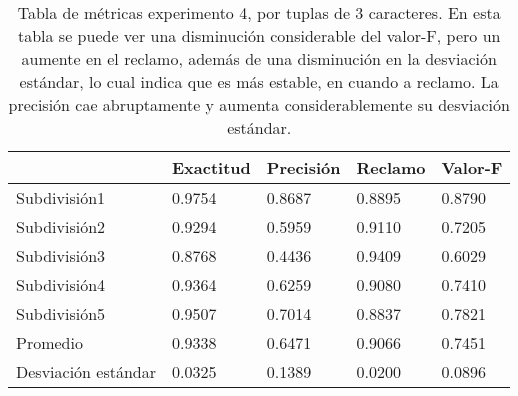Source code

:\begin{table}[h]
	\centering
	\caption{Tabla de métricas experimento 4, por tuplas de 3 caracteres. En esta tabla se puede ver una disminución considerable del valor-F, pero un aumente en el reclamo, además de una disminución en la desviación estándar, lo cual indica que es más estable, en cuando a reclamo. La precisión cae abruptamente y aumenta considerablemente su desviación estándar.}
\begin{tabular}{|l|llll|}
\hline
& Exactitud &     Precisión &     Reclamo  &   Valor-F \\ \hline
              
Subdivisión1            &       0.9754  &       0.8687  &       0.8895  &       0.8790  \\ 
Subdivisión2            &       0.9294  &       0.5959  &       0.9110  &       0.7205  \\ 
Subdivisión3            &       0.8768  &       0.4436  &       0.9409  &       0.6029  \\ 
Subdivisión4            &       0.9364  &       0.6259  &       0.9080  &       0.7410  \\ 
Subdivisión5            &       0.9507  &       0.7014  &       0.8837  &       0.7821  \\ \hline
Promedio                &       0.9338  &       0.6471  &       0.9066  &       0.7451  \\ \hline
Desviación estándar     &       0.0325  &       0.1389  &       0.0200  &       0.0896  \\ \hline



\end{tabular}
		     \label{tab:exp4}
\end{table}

---+---

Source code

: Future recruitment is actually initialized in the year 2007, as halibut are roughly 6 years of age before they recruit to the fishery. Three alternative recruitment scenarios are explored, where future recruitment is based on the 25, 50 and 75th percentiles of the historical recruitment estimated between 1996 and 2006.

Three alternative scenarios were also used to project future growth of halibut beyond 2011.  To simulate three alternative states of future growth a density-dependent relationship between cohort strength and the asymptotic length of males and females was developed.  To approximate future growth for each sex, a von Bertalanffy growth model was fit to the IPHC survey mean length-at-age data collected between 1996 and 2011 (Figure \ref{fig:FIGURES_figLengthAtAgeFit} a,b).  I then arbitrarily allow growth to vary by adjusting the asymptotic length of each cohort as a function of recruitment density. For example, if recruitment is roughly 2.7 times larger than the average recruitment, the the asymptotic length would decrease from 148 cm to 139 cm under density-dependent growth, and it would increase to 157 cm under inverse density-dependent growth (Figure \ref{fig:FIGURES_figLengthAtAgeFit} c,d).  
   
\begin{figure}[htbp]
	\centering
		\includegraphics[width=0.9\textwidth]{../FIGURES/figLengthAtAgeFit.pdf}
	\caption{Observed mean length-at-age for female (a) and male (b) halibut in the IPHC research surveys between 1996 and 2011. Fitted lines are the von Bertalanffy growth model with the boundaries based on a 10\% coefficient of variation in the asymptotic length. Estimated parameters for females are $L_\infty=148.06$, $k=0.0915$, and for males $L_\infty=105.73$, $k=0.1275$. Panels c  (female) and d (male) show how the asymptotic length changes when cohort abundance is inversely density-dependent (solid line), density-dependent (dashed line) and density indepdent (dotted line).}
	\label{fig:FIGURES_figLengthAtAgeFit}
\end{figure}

---+---

• Task details: Wherever a line above contains the string "begin", copy that line.

• Answer section:
:\begin{table}[h]
\begin{tabular}{|l|llll|}
\begin{figure}[htbp]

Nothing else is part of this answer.